Such a conjectural history serves to motivate assumptions about the structure
of a free-banking system. My 1988 book, The Theory of Free
Banking, and my 1994 Economic Journal article "Free
Banking and Monetary Control" (JSTOR link) explore the
determinants of the supply of bank money under free banking. My Cato
Journal article, "Legal
Restrictions, Financial Weakening, and the Lender of Last Resort"
and my 1994 Critical Review article, "Are Banking Crises Free
Market Phenomena?" dispute the claim that banking panics are a problem
inherent to fractional reserve banking, and propose a "legal
restrictions" alternative the the conventional theory of banking
panics. My article, "In Defense of Bank Suspension," for the Journal
of Financial Services Research, argues (contra. Diamond and Dybvig) that,
in the rare event of a general run on a free banking system, solvent banks
could protect themselves without harming their customers by exercizing a
contractual right to suspend payments. Finally, my and Lawrence White's
1994 Journal of Economic Literature article, "How
Would the Invisible Hand Handle Money?" (JSTOR link) surveys
pre-1994 writings on monetary laissez faire. This article as well as most of
the other articles mentioned above are gathered, with an introduction, in my
1996 book, Bank
Deregulation and Monetary Order. (Check my C.V. for details, including the locations of
individual articles.) While my research
treats fractional-reserve banking as a potentially stable and largely
beneficial market-based institutional arrangement, some (though not all)
self-styled "Austrian" economists claim that it is both inherently
fraudulent and inherently inflationary. I respond to some of their arguments
in my Independent Review article "Should We
Let Banks Create Money?" The claim that monetary systems can function
smoothly in the absence of government regulations sometimes raises the
question, Why do governments intervene in money? Although economic misunderstanding
and pressure from special interests within the banking industry account for
many observed forms of intervention, Lawrence White and I suggest, in our
1999 Economic Inquiry paper, "A Fiscal
Theory of Government's Role in Money," that government
intervention in the money industry has largely been a result of fiscal
pressures to extract revenue from money holders. Here
is an interview
I did on free banking for the Richmond Fed's Region Focus magazine,
and here is a podcast
from Russ Robert's EconTalk. Deflation
I began writing about the effects
of deflation in 1987, when the topic seemed quite esoteric. Recently,
though, it has attracted considerable interest, thanks to the
near-eradication of inflation.

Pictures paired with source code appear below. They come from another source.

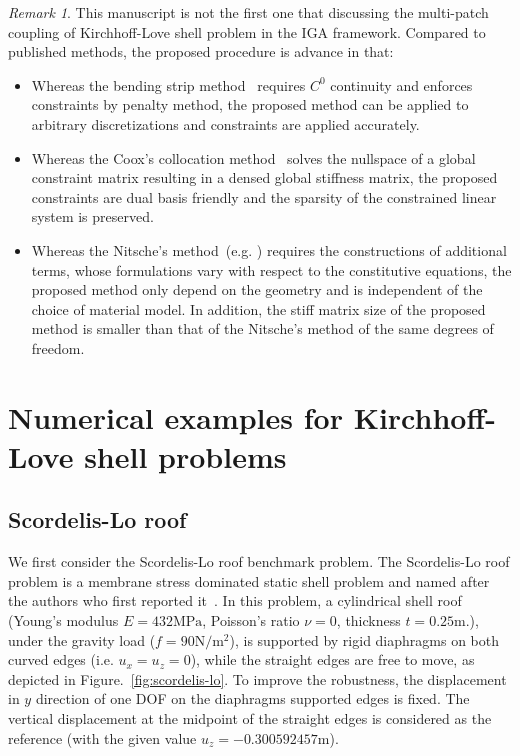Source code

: \documentclass[preprint,12pt]{elsarticle}
\theoremstyle{remark}
\newtheorem{remark}{Remark}
\begin{document}
\begin{remark}
    This manuscript is not the first one that discussing the multi-patch coupling of Kirchhoff-Love shell problem in the IGA framework. Compared to published methods, the proposed procedure is advance in that:
    \begin{itemize}
        \item Whereas the bending strip method~\cite{kiendl2010bending} requires $C^0$ continuity and enforces constraints by penalty method, the proposed method can be applied to arbitrary discretizations and constraints are applied accurately.
        \item Whereas the Coox's collocation method~\cite{coox2017flexible} solves the nullspace of a global constraint matrix resulting in a densed global stiffness matrix, the proposed constraints are dual basis friendly and the sparsity of the constrained linear system is preserved.
        \item Whereas the Nitsche's method~(e.g. \cite{guo_nitsches_2015}) requires the constructions of additional terms, whose formulations vary with respect to the constitutive equations, the proposed method only depend on the geometry and is independent of the choice of material model. In addition, the stiff matrix size of the proposed method is smaller than that of the Nitsche's method of the same degrees of freedom.
    \end{itemize} 
\end{remark}

\section{Numerical examples for Kirchhoff-Love shell problems}

\subsection{Scordelis-Lo roof}

We first consider the Scordelis-Lo roof benchmark problem. The Scordelis-Lo roof problem is a membrane stress dominated static shell problem and named after the authors who first reported it~\cite{scordelis1964computer}. In this problem, a cylindrical shell roof (Young's modulus $E=432\text{MPa}$, Poisson's ratio $\nu = 0$, thickness $t = 0.25\text{m}$.), under the gravity load ($f = 90\text{N}/\text{m}^2$), is supported by rigid diaphragms on both curved edges (i.e. $u_{x}=u_z=0$), while the straight edges are free to move, as depicted in Figure.~\ref{fig:scordelis-lo}. To improve the robustness, the displacement in $y$ direction of one DOF on the diaphragms supported edges is fixed. The vertical displacement at the midpoint of the straight edges is considered as the reference (with the given value $u_z=-0.300592457\text{m}$). \par
\end{document}
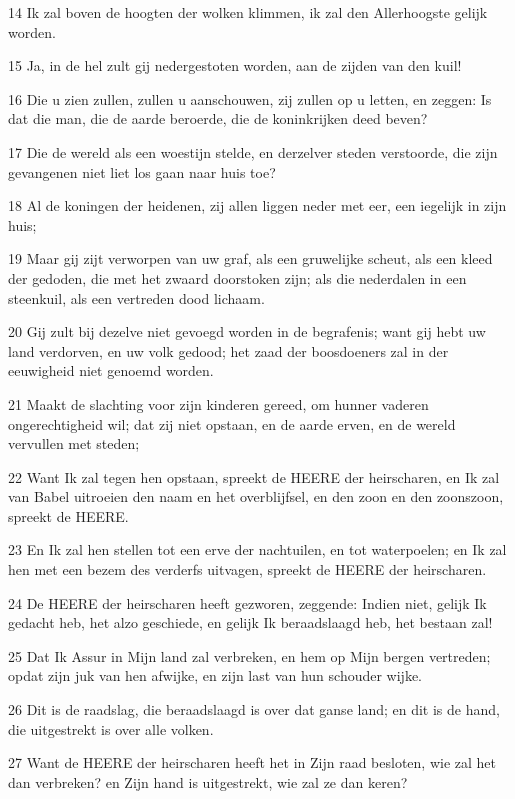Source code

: \par 14 Ik zal boven de hoogten der wolken klimmen, ik zal den Allerhoogste gelijk worden.
\par 15 Ja, in de hel zult gij nedergestoten worden, aan de zijden van den kuil!
\par 16 Die u zien zullen, zullen u aanschouwen, zij zullen op u letten, en zeggen: Is dat die man, die de aarde beroerde, die de koninkrijken deed beven?
\par 17 Die de wereld als een woestijn stelde, en derzelver steden verstoorde, die zijn gevangenen niet liet los gaan naar huis toe?
\par 18 Al de koningen der heidenen, zij allen liggen neder met eer, een iegelijk in zijn huis;
\par 19 Maar gij zijt verworpen van uw graf, als een gruwelijke scheut, als een kleed der gedoden, die met het zwaard doorstoken zijn; als die nederdalen in een steenkuil, als een vertreden dood lichaam.
\par 20 Gij zult bij dezelve niet gevoegd worden in de begrafenis; want gij hebt uw land verdorven, en uw volk gedood; het zaad der boosdoeners zal in der eeuwigheid niet genoemd worden.
\par 21 Maakt de slachting voor zijn kinderen gereed, om hunner vaderen ongerechtigheid wil; dat zij niet opstaan, en de aarde erven, en de wereld vervullen met steden;
\par 22 Want Ik zal tegen hen opstaan, spreekt de HEERE der heirscharen, en Ik zal van Babel uitroeien den naam en het overblijfsel, en den zoon en den zoonszoon, spreekt de HEERE.
\par 23 En Ik zal hen stellen tot een erve der nachtuilen, en tot waterpoelen; en Ik zal hen met een bezem des verderfs uitvagen, spreekt de HEERE der heirscharen.
\par 24 De HEERE der heirscharen heeft gezworen, zeggende: Indien niet, gelijk Ik gedacht heb, het alzo geschiede, en gelijk Ik beraadslaagd heb, het bestaan zal!
\par 25 Dat Ik Assur in Mijn land zal verbreken, en hem op Mijn bergen vertreden; opdat zijn juk van hen afwijke, en zijn last van hun schouder wijke.
\par 26 Dit is de raadslag, die beraadslaagd is over dat ganse land; en dit is de hand, die uitgestrekt is over alle volken.
\par 27 Want de HEERE der heirscharen heeft het in Zijn raad besloten, wie zal het dan verbreken? en Zijn hand is uitgestrekt, wie zal ze dan keren?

My main theme is
that deflation isn't always a bad thing, and that it can even contribute to
overall macroeconomic stability so long as the rate of deflation mirrors the
rate of productivity growth. (It is also desirable for prices to rise
when productivity suffers a setback, so my argument is for deflation in good
times only.) Many of today's monetary theorists and central bankers
reject this viewpoint, holding instead that monetary policy should aim at a
more-or-less constant price level. In my opinion, arguments for a
constant price level or "zero inflation" fail to come to grips with
the implications of productivity changes, which these arguments tend to
ignore. In an economy with
constant productivity, a stable price level contributes to macroeconomic
stability in a number of ways, e.g., by fulfilling the expectations of agents
who expect zero inflation (and thereby contributing to the efficacy of fixed
nominal wage and debt contracts), and by minimizing the burden of adjustment
borne by the price system. But a stable price
level is far from being ideal in an economy with changing productivity: it
does not minimize the burden borne by the price system, and it does not
contribute to the efficient working of fixed nominal contracts. The
reason, in a nutshell, is that it is the stability of nominal spending
(domestic final demand), and not that of the price level per se, that is
crucial to general macroeconomic stability. When productivity stays
constant, zero inflation is equivalent to constant final demand, but not
otherwise. Instead, stability of final demand requires that a rate of
deflation equal to minus the rate of productivity growth. I call a
monetary target based on this rule a "productivity norm." I offer other,
brief and incomplete arguments in favor of a productivity norm in short pieces
I have written for The Wall Street Journal Europe ("On Inflation,
Shoot for Less Than Zero," May 16, 1997) for National Review
magazine ("The Price
is Right"), and for The American Conservative ("Deflated
Expectations"). Anyone interested in a fuller treatment of the
subject is encouraged to read my 1997 Hobart paper, Less
Than Zero: The Case for a Falling Price Level in a Growing Economy.
When I first began
developing my thoughts favoring a productivity norm over zero inflation, I
thought I was being quite original. Alas, many came well before me: it
seems the idea was quite prominent in the years prior to the Keynesian
revolution. My 1995 History of Political Economy paper,
"The 'Productivity Norm' versus 'Zero Inflation' in the History of
Economic Thought," reviews earlier writings on the subject. I also
have a History of Political Economy article,
"Hayek versus Keynes on How the Price Level Ought to Behave,"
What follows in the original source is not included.